Cultural symbiosis was a way of life. The Mob’s leadership was amoral and ruthless, but they always operated in pragmatic fashion. They were family men and adhered to certain rules, one of which was not to attract attention. As businessmen, they understood the importance of public church attendance, ceremonial patriotism, and the appearance of decency. Most of them kept their word, particularly when they dealt with NOPD. In fact, it was the only currency that allowed them to remain functional.
This all changed when crack cocaine hit the City. Within two or three years’ time, the walking dead were all over the downtown area. Black teenagers who looked like they had baked their mush in the microwave that morning were wandering around with nine-millimeters, totally disconnected from the suffering and death they sometimes inflicted. New Orleans ’s long and happy relationship with the Great Whore of Babylon was over. A kid with the IQ of tapioca pudding might rob you of your money in the St. Louis Ce
metery and as an afterthought, for no reason he would ever be able to explain, splatter your brains all over a brick crypt.
John Dillinger, while being booked at the Crown Point, Indiana, jail, was asked by a newsman what he thought of Bonnie Parker and Clyde Barrow. He grinned lopsidedly and replied, “They’re a pair of punks. They’re giving bank robbery a bad name.” In New Orleans the respectable criminal infrastructure of the city was being replaced by pipeheads and street pukes. They were the new “punks” and they were ruining the fun for everyone.

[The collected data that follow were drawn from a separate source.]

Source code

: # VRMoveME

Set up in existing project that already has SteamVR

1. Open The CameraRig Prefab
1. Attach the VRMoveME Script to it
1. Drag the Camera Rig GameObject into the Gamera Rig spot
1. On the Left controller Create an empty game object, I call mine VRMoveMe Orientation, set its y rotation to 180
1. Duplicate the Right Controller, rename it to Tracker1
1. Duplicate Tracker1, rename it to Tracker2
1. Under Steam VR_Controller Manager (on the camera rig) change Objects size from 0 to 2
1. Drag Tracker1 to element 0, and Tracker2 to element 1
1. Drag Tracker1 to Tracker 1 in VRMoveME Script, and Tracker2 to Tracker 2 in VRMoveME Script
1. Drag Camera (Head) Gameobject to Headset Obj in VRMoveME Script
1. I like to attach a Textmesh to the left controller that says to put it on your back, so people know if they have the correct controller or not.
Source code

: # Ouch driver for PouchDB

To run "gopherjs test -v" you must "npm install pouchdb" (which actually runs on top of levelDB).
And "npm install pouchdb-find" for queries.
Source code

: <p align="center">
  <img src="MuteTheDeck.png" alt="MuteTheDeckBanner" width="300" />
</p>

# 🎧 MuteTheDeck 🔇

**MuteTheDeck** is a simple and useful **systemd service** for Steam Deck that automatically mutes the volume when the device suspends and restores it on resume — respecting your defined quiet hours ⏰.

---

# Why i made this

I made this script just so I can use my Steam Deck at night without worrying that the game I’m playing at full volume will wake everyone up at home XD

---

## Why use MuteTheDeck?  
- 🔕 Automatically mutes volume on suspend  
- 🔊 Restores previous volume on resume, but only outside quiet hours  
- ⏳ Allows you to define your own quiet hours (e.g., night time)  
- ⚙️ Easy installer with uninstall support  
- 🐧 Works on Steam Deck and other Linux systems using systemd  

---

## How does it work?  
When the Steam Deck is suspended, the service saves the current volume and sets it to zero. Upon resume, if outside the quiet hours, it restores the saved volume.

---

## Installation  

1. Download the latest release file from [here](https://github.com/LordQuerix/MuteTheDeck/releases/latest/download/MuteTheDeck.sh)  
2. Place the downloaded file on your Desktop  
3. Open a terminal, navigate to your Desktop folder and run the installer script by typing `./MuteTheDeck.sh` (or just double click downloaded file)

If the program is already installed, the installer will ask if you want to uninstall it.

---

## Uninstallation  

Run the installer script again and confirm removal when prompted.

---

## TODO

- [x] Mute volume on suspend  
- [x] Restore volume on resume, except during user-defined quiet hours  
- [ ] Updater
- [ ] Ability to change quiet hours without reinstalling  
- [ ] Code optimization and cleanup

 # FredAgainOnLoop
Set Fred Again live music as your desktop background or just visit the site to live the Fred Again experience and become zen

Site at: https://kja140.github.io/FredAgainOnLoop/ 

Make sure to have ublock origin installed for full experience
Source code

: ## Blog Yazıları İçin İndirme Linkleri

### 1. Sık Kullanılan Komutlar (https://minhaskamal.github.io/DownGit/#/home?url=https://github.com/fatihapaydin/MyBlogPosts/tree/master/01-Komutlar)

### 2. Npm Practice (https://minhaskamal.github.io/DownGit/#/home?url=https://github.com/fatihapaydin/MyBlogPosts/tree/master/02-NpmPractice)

But some members of the old order clung to the old ways and refused to accept the fact they were dinosaurs. One of these was a 585-pound pile of whale sperm by the name of Fat Tommy Whalen, also know as Tommy Orca and Tommy Fins. He wore ice-cream linen suits and had slits for eyes. His neighborhood country club revoked his membership after he cannonballed off the diving board and sent a tidal wave into a wedding party and knocked the bride into a flower bed. His family vehicle was an SUV whose undercarriage was supported by tank springs. The youngest of his five children, his daughter, weighed over three hundred pounds. Years ago, every Wednesday and Saturday night, Tommy took the entire Whalen family to an all-you-can-eat, six-dollar buffet in Metairie and drove the owner out of business. He was a Damon Runyon character I had shared a box with at the racetrack, a gelatinous cartoon of a human being who smelled of baby power and lilac water and mouth spray. But the dope culture had been the bane of respectable illegal enterprise in New Orleans, and Tommy’s personal code had gone down the toilet with the city’s.
The shorter version? Clete Purcel had managed to walk into an airplane propeller.
The general story made the Times-Picayune; the particulars came to me from a New Iberia paramedic who had gone to work in New Orleans right after the storm.